I walk over to the desk where I left the letter I wrote her Friday night, the one where I told her Oreos were mid. I pull it out from under the calendar, snap a picture of it with my phone, and send it.

A few seconds later, she sends me a picture of the one she just wrote.

Liam: So, we’re not calling each other?

Rosalie: No. I think I might actually be able to sleep now. I feel like Mr. Darcy after he clears the air with his letter.

Liam: I don’t know what that means. See you Monday.

Suddenly ready for bed myself, I go through my nighttime routine before climbing under the covers with my phone and Googling “Mr.
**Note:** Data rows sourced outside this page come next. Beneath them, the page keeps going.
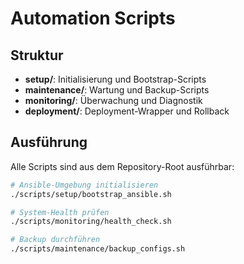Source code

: # Automation Scripts

## Struktur

- **setup/**: Initialisierung und Bootstrap-Scripts
- **maintenance/**: Wartung und Backup-Scripts
- **monitoring/**: Überwachung und Diagnostik
- **deployment/**: Deployment-Wrapper und Rollback

## Ausführung

Alle Scripts sind aus dem Repository-Root ausführbar:

```bash
# Ansible-Umgebung initialisieren
./scripts/setup/bootstrap_ansible.sh

# System-Health prüfen
./scripts/monitoring/health_check.sh

# Backup durchführen
./scripts/maintenance/backup_configs.sh
```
Darcy’s Letter.

” The results give me more context than I need, plus a window into the rabid fanbase of Pride and Prejudice.

But I can’t get lost in YouTube videos of Elizabeth Bennet walking forest paths looking distraught.

What exactly did Rosalie need to clear the air about? I pull up the picture of the letter she sent me and zoom in to read.

Dear Liam,

Did you know that Kambryn sets me up on blind dates?

Trey was a blind date. Actually, I met Brennan as a blind date, too.

Not sure if you knew that. Anyway, tonight’s wasn’t the best blind date I’ve ever been on, but it wasn’t the worst either.

And if my options are to go out with Trey again or get set up with another stranger, you can see why Trey doesn’t seem that bad.

I didn’t want to admit that. I sort of hoped if you thought I was dating Trey, we could go back to the professional, detached relationship we used to have where we’re vaguely aware that the other person is going out on the weekends, but we don’t talk about it.

But let’s face it. We’re past that. I declared us friends, and then you declared us true friends, so now we’re too in each other’s business for lies.

I won’t be dating Trey in any serious way, and I don’t want to lie to you about it.

Also, I don’t know if I can do more than two dates with him.

Trey is a lot. I’m ignoring his texts while I write this.

Also, I am so FULL. Let’s definitely hit that ice cream place again so Callie can experience it, but not right after a carb load.

Hasta la pasta,

Rosalie

True friends. I should have known she’d hold us to that.

I find myself tracing over her signature on the screen and messing up the zoom.

Setting the phone down, I scrub a hand down my face and hate myself a little.

She doesn’t want to lie to me, but my every interaction with her is with the intent of hiding my true feelings. Do I have any other choice, though?